We see him cleaning the holds on abseil, trying moves; just enough of that to give us a flavour of his approach to the lead. Then, without further ado, he is on the route, having to climb the first 10m just to get his first piece of gear, a psychological wire which he admits wouldn't hold a fall. He works higher and higher, now a long way above the boulders on the shore, adrift in a vertical grey sea. Two thirds of the way up, he loses it. Something, a foot slips, a finger loses purchase, he's off, and he falls. And falls. He takes one of the longest lead falls I've ever seen, down the steep slab, maybe 15, 18m or more. That attempt is over.
He returns later, mentally and physically armed for another try. He shows no sign that his big fall has affected him, as he works his way back to his high point, then passes it, the cliff top betraying its closeness by the tufted lichen growing on the rock around him. He is now in a terrifying place, but close to safety. A last tentative move and he is there, whooping, hugging his girlfriend, whilst poor Rich Mayfield, belaying below, scampers off the rocks to escape the incoming tide. E12! That's the grade he gave it. Time will tell whether that sticks but whatever grade it settles at, it's an incredible line (or lack of a line), inescapable, committing and frighteningly bold.

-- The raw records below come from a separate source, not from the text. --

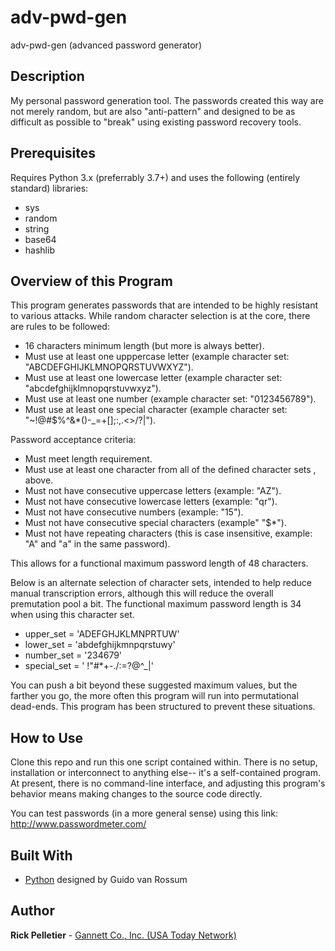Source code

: # adv-pwd-gen
adv-pwd-gen (advanced password generator)

## Description

My personal password generation tool. The passwords created this way are not merely random, but are also "anti-pattern" and designed to be as difficult as possible to "break" using existing password recovery tools.

## Prerequisites

Requires Python 3.x (preferrably 3.7+) and uses the following (entirely standard) libraries:
* sys
* random
* string
* base64
* hashlib

## Overview of this Program

This program generates passwords that are intended to be highly resistant to various attacks. While random character selection is at the core, there are rules to be followed:
- 16 characters minimum length (but more is always better).
- Must use at least one upppercase letter (example character set: "ABCDEFGHIJKLMNOPQRSTUVWXYZ").
- Must use at least one lowercase letter (example character set: "abcdefghijklmnopqrstuvwxyz").
- Must use at least one number (example character set: "0123456789").
- Must use at least one special character (example character set:  "~!@#$%^&*()-_=+[];:,.<>/?\|").

Password acceptance criteria:
- Must meet length requirement.
- Must use at least one character from all of the defined character sets , above.
- Must not have consecutive uppercase letters (example: "AZ").
- Must not have consecutive lowercase letters (example: "qr").
- Must not have consecutive numbers (example: "15").
- Must not have consecutive special characters (example" "$*").
- Must not have repeating characters (this is case insensitive, example: "A" and "a" in the same password).

This allows for a functional maximum password length of 48 characters.

Below is an alternate selection of character sets, intended to help reduce manual transcription errors, although this will reduce the overall premutation pool a bit. The functional maximum password length is 34 when using this character set.

- upper_set = 'ADEFGHJKLMNPRTUW'
- lower_set = 'abdefghijkmnpqrstuwy'
- number_set = '234679'
- special_set = ' !"#*+-./:=?@^_|'

You can push a bit beyond these suggested maximum values, but the farther you go, the more often this program will run into permutational dead-ends. This program has been structured to prevent these situations.

## How to Use

Clone this repo and run this one script contained within. There is no setup, installation or interconnect to anything else-- it's a self-contained program. At present, there is no command-line interface, and adjusting this program's behavior means making changes to the source code directly.

You can test passwords (in a more general sense) using this link: http://www.passwordmeter.com/

## Built With

* [Python](https://www.python.org) designed by Guido van Rossum

## Author

**Rick Pelletier** - [Gannett Co., Inc. (USA Today Network)](https://www.usatoday.com/)
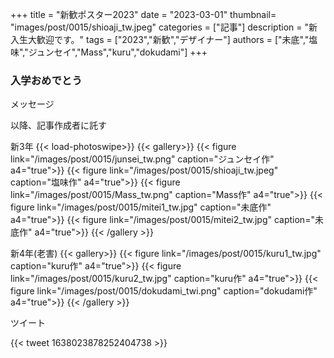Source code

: +++
title = "新歓ポスター2023"
date = "2023-03-01"
thumbnail= "images/post/0015/shioaji_tw.jpeg"
categories = ["記事"]
description = "新入生大歓迎です。"
tags = ["2023","新歓","デザイナー"]
authors = ["未底","塩味","ジュンセイ","Mass","kuru","dokudami"]
+++

### 入学おめでとう

メッセージ

以降、記事作成者に託す

新3年
{{< load-photoswipe>}}
{{< gallery>}}
    {{< figure link="/images/post/0015/junsei_tw.png" caption="ジュンセイ作" a4="true">}}
    {{< figure link="/images/post/0015/shioaji_tw.jpeg" caption="塩味作" a4="true">}}
    {{< figure link="/images/post/0015/Mass_tw.png" caption="Mass作" a4="true">}}
    {{< figure link="/images/post/0015/mitei1_tw.jpg" caption="未底作" a4="true">}}
    {{< figure link="/images/post/0015/mitei2_tw.jpg" caption="未底作" a4="true">}}
{{< /gallery >}}

新4年(老害)
{{< gallery>}}
    {{< figure link="/images/post/0015/kuru1_tw.jpg" caption="kuru作" a4="true">}}
    {{< figure link="/images/post/0015/kuru2_tw.jpg" caption="kuru作" a4="true">}}
    {{< figure link="/images/post/0015/dokudami_twi.png" caption="dokudami作" a4="true">}}
{{< /gallery >}}

ツイート

{{< tweet 1638023878252404738 >}}
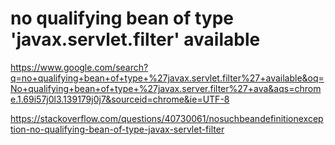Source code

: # no qualifying bean of type 'javax.servlet.filter' available

https://www.google.com/search?q=no+qualifying+bean+of+type+%27javax.servlet.filter%27+available&oq=No+qualifying+bean+of+type+%27javax.server.filter%27+ava&aqs=chrome.1.69i57j0l3.139179j0j7&sourceid=chrome&ie=UTF-8

https://stackoverflow.com/questions/40730061/nosuchbeandefinitionexception-no-qualifying-bean-of-type-javax-servlet-filter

The last film of the evening was Hand Cut, directed and produced by
Nick Waggoner, about the AAAHsome (dude) powder skiiing on the high peaks of the Colorado Rockies. Graceful, almost balletic footage of skiers and snowboarders is accompanied by suitably subtle music, with none of the fist-thrusting metal edge of other films of the genre. Cut into the film are voice-overs from old-timers who lived and worked in these mountains when they were still frontier mining towns, giving the contrast between the hardship of that environment back then, and the way it has become a playground now, for the bold and the wealthy. The film tells us very little, outside the grizzled voices of the pioneers, but the majesty of the swooping figures surging through the vertical oceans of powder holds us spellbound, like watching big wave surfers on a frozen wave of snow and rock. Almost made me want to ski.